Inconsistent Nagios Report

Support forum for Nagios Core, Nagios Plugins, NCPA, NRPE, NSCA, NDOUtils and more. Engage with the community of users including those using the open source solutions.
fran.pastor
Posts: 24
Joined: Tue Nov 22, 2011 3:17 am

Re: Inconsistent Nagios Report

Post by fran.pastor »

slansing wrote:One issue I noticed right away was this:

Code: Select all

check_interval 300.000000
retry_interval 300.000000
You have your check_interval and retry_interval set to 300 minutes as this is how they interpret the numbers, setting them each to 5 for example would mean the host is checked at a 5 minute interval, and then every 5 minutes after that if the state changes it will be checked again three times before generating an alert.

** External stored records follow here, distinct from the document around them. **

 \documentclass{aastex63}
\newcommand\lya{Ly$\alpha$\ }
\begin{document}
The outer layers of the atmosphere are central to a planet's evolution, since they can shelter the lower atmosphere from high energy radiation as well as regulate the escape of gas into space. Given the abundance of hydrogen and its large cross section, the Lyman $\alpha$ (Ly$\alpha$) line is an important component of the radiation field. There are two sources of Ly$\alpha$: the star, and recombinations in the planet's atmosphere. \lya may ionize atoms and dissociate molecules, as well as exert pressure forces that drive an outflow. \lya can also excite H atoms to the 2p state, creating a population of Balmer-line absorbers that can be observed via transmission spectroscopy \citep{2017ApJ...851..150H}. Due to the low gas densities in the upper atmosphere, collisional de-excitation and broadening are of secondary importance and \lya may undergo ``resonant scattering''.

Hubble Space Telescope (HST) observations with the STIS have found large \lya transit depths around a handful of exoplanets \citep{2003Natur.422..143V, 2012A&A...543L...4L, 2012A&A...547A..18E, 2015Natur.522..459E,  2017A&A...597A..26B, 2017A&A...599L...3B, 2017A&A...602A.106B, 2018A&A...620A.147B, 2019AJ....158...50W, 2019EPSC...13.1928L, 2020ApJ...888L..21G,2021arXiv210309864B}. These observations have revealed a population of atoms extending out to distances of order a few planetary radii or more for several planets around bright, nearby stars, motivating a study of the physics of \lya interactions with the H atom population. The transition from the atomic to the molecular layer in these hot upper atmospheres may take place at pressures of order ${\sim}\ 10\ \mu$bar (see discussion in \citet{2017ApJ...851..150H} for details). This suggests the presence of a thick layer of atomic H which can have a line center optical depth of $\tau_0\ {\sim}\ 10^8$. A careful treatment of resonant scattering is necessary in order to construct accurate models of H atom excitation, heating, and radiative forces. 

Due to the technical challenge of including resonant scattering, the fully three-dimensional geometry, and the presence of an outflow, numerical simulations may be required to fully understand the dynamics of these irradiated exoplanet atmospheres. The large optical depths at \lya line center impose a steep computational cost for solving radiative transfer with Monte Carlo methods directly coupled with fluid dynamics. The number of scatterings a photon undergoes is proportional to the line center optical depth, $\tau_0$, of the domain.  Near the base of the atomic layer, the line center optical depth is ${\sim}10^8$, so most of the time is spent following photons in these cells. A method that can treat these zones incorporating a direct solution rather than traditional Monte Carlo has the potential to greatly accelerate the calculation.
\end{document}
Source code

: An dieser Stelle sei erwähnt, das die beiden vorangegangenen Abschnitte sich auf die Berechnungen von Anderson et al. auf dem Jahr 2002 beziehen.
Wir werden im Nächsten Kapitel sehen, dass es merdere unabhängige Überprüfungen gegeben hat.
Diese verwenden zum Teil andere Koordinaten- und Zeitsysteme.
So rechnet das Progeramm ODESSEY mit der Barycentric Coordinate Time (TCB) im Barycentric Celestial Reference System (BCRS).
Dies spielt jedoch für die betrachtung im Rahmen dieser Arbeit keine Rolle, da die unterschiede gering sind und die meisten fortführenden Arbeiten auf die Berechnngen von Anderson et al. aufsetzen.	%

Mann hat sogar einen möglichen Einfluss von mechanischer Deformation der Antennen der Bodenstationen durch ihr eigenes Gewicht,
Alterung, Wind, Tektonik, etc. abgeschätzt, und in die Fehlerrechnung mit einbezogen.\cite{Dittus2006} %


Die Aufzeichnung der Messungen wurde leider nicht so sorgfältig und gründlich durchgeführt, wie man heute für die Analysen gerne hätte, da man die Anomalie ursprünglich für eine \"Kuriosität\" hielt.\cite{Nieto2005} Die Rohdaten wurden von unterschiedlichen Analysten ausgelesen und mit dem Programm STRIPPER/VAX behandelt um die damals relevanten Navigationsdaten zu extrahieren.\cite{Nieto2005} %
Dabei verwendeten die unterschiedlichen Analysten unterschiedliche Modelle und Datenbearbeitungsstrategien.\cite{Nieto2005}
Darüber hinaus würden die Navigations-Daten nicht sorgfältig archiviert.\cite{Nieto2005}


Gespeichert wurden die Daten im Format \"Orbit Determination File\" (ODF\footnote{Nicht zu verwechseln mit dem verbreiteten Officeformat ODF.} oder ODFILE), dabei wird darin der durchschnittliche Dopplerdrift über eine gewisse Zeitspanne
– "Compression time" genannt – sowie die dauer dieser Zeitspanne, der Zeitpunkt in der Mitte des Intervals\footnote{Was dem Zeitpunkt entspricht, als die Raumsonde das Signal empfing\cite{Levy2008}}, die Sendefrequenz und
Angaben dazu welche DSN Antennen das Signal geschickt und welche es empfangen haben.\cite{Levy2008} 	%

In this fashion it is entirely possible that it detected the state change, but never checked again until 300 minutes later, and it would have had to do this three times before finding that the host was back up and switching to an Ok state.
We need to make checks under one minute and we changed the "interval_length" from 60 to 1, so we have to specify seconds instead of minutes.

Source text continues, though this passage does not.